Leonardo García Alarcon -que vous pouvez retrouver pour une interview toute récente sur Ôlyrix- a établi lui-même cette version abrégée et très équilibrée d’Il Giasone, avec presque trois heures de musique alors que l’ouvrage original comporte une heure de plus. À Versailles, la distribution vocale proposée est sensiblement identique à celle de Genève, Francesca Aspromonte s’emparant du rôle clé d’Isifile et Alejandro Meerapfel remplaçant Sir Willard White en Oreste. Annoncé souffrant, le sopraniste Valer Sabadus passe bien dans le cadre relativement intime de l’Opéra Royal de Versailles. Son interprétation du fort versatile Giasone (Jason) convainc parfaitement, et vocalement, en dehors de quelques sons droits et durs, il parvient à séduire sur la durée. Face à lui, la mezzo-soprano Kristina Hammarström au timbre prenant, aux moyens larges et affirmés, incarne une Medea passionnée, toute d’intensité scénique. Raul Giménez déploie une voix de ténor surtout sonore à défaut d’être nuancée dans le rôle d’Égée, roi d’Athènes amoureux transi de Medea, avec une tendance à surjouer un peu. Le soprano ravissant de Francesca Aspromonte, à la fois léger et souple, trouve en Isifile un rôle à sa mesure. Elle y déploie un charme certain, composant un personnage à la fois candide, affirmé et courageux. Démos, le valet bègue d’Égée bondissant et mal embouché, est incarné avec virtuosité par le ténor Migran Agadzhanyan. Présent depuis une quarantaine d’années désormais sur les scènes lyriques dans le répertoire baroque, Dominique Visse continue à suspendre par son aisance scénique et sa vis comica. Son interprétation de la vieille nourrice Delfa, monstrueuse croqueuse d’hommes, réjouit légitimement toute la salle.

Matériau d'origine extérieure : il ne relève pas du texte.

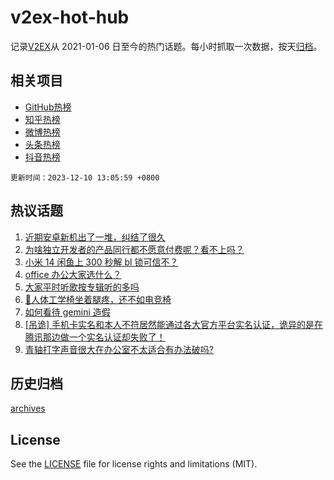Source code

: # v2ex-hot-hub

 记录[V2EX](https://www.v2ex.com/)从 2021-01-06 日至今的热门话题。每小时抓取一次数据，按天[归档](archives)。
 
 ## 相关项目

- [GitHub热榜](https://github.com/snaildev/github-hot-hub)
- [知乎热榜](https://github.com/snaildev/zhihu-hot-hub)
- [微博热榜](https://github.com/snaildev/weibo-hot-hub)
- [头条热榜](https://github.com/snaildev/toutiao-hot-hub)
- [抖音热榜](https://github.com/snaildev/douyin-hot-hub)


 `更新时间：2023-12-10 13:05:59 +0800`

## 热议话题

1. [近期安卓新机出了一堆，纠结了很久](https://www.v2ex.com/t/998995)
1. [为啥独立开发者的产品同行都不愿意付费呢？看不上吗？](https://www.v2ex.com/t/998941)
1. [小米 14 闲鱼上 300 秒解 bl 锁可信不？](https://www.v2ex.com/t/999070)
1. [office 办公大家选什么？](https://www.v2ex.com/t/998934)
1. [大家平时听歌按专辑听的多吗](https://www.v2ex.com/t/998931)
1. [🦽人体工学椅坐着腿疼，还不如电竞椅](https://www.v2ex.com/t/998966)
1. [如何看待 gemini 造假](https://www.v2ex.com/t/999027)
1. [[吊诡] 手机卡实名和本人不符居然能通过各大官方平台实名认证，诡异的是在腾讯那边做一个实名认证却失败了！](https://www.v2ex.com/t/998964)
1. [青轴打字声音很大在办公室不太适合有办法破吗?](https://www.v2ex.com/t/999021)

## 历史归档

[archives](archives)

## License

See the [LICENSE](LICENSE) file for license rights and limitations (MIT).
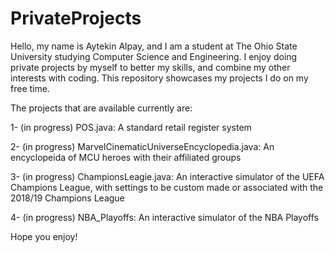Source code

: # PrivateProjects
Hello, my name is Aytekin Alpay, and I am a student at The Ohio State University studying Computer Science and Engineering.
I enjoy doing private projects by myself to better my skills, and combine my other interests with coding.
This repository showcases my projects I do on my free time.

The projects that are available currently are:

1- (in progress) POS.java: A standard retail register system

2- (in progress) MarvelCinematicUniverseEncyclopedia.java: An encyclopeida of MCU heroes with their affiliated groups

3- (in progress) ChampionsLeagie.java: An interactive simulator of the UEFA Champions League, with settings to be custom made or associated with the 2018/19 Champions League

4- (in progress) NBA_Playoffs: An interactive simulator of the NBA Playoffs

Hope you enjoy!
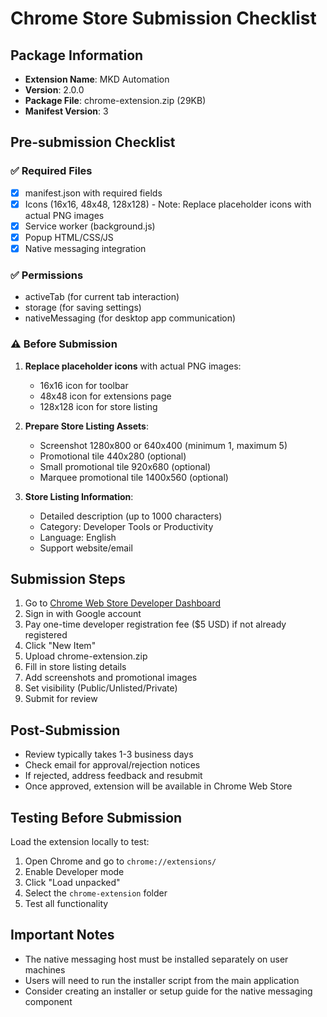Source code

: # Chrome Store Submission Checklist

## Package Information
- **Extension Name**: MKD Automation
- **Version**: 2.0.0
- **Package File**: chrome-extension.zip (29KB)
- **Manifest Version**: 3

## Pre-submission Checklist

### ✅ Required Files
- [x] manifest.json with required fields
- [x] Icons (16x16, 48x48, 128x128) - Note: Replace placeholder icons with actual PNG images
- [x] Service worker (background.js)
- [x] Popup HTML/CSS/JS
- [x] Native messaging integration

### ✅ Permissions
- activeTab (for current tab interaction)
- storage (for saving settings)
- nativeMessaging (for desktop app communication)

### ⚠️ Before Submission
1. **Replace placeholder icons** with actual PNG images:
   - 16x16 icon for toolbar
   - 48x48 icon for extensions page
   - 128x128 icon for store listing

2. **Prepare Store Listing Assets**:
   - Screenshot 1280x800 or 640x400 (minimum 1, maximum 5)
   - Promotional tile 440x280 (optional)
   - Small promotional tile 920x680 (optional)
   - Marquee promotional tile 1400x560 (optional)

3. **Store Listing Information**:
   - Detailed description (up to 1000 characters)
   - Category: Developer Tools or Productivity
   - Language: English
   - Support website/email

## Submission Steps

1. Go to [Chrome Web Store Developer Dashboard](https://chrome.google.com/webstore/devconsole)
2. Sign in with Google account
3. Pay one-time developer registration fee ($5 USD) if not already registered
4. Click "New Item"
5. Upload chrome-extension.zip
6. Fill in store listing details
7. Add screenshots and promotional images
8. Set visibility (Public/Unlisted/Private)
9. Submit for review

## Post-Submission

- Review typically takes 1-3 business days
- Check email for approval/rejection notices
- If rejected, address feedback and resubmit
- Once approved, extension will be available in Chrome Web Store

## Testing Before Submission

Load the extension locally to test:
1. Open Chrome and go to `chrome://extensions/`
2. Enable Developer mode
3. Click "Load unpacked"
4. Select the `chrome-extension` folder
5. Test all functionality

## Important Notes

- The native messaging host must be installed separately on user machines
- Users will need to run the installer script from the main application
- Consider creating an installer or setup guide for the native messaging component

Valer Sabadus (Il Giasone) et Kristina Hammarstöm (Médée) (© GTG / Magali Dougados)
Les autres rôles –Taras Berezhansky Hercule sonore et bienveillant, Günes Gürle, Besso, second de Giasone, Alejandro Meerapfel, Oreste un peu en retrait, Mariana Flores, Alinda délurée- donnent toute satisfaction. N’oublions pas le personnage de l’Amour -gros putto joufflu et aguicheur- incarné avec vivacité par la soprano Mary Feminear. Pleine de drôlerie et d’inventivité, la mise en scène alerte de Serena Sinigaglia ne heurte jamais le texte ni la musique. Elle met en valeur les spécificités de la partition et du texte de l’habile Andrea Cicognini. En parfaite cohésion avec cette approche, Leonardo García Alarcon mène son ensemble Cappella Mediterranea avec une détermination affirmée, un sens du rythme certain presque effréné même : il laisse peu de temps aux spectateurs pour souffler un peu !
Il Giasone par Serena Sinigaglia (© GTG / Magali Dougados)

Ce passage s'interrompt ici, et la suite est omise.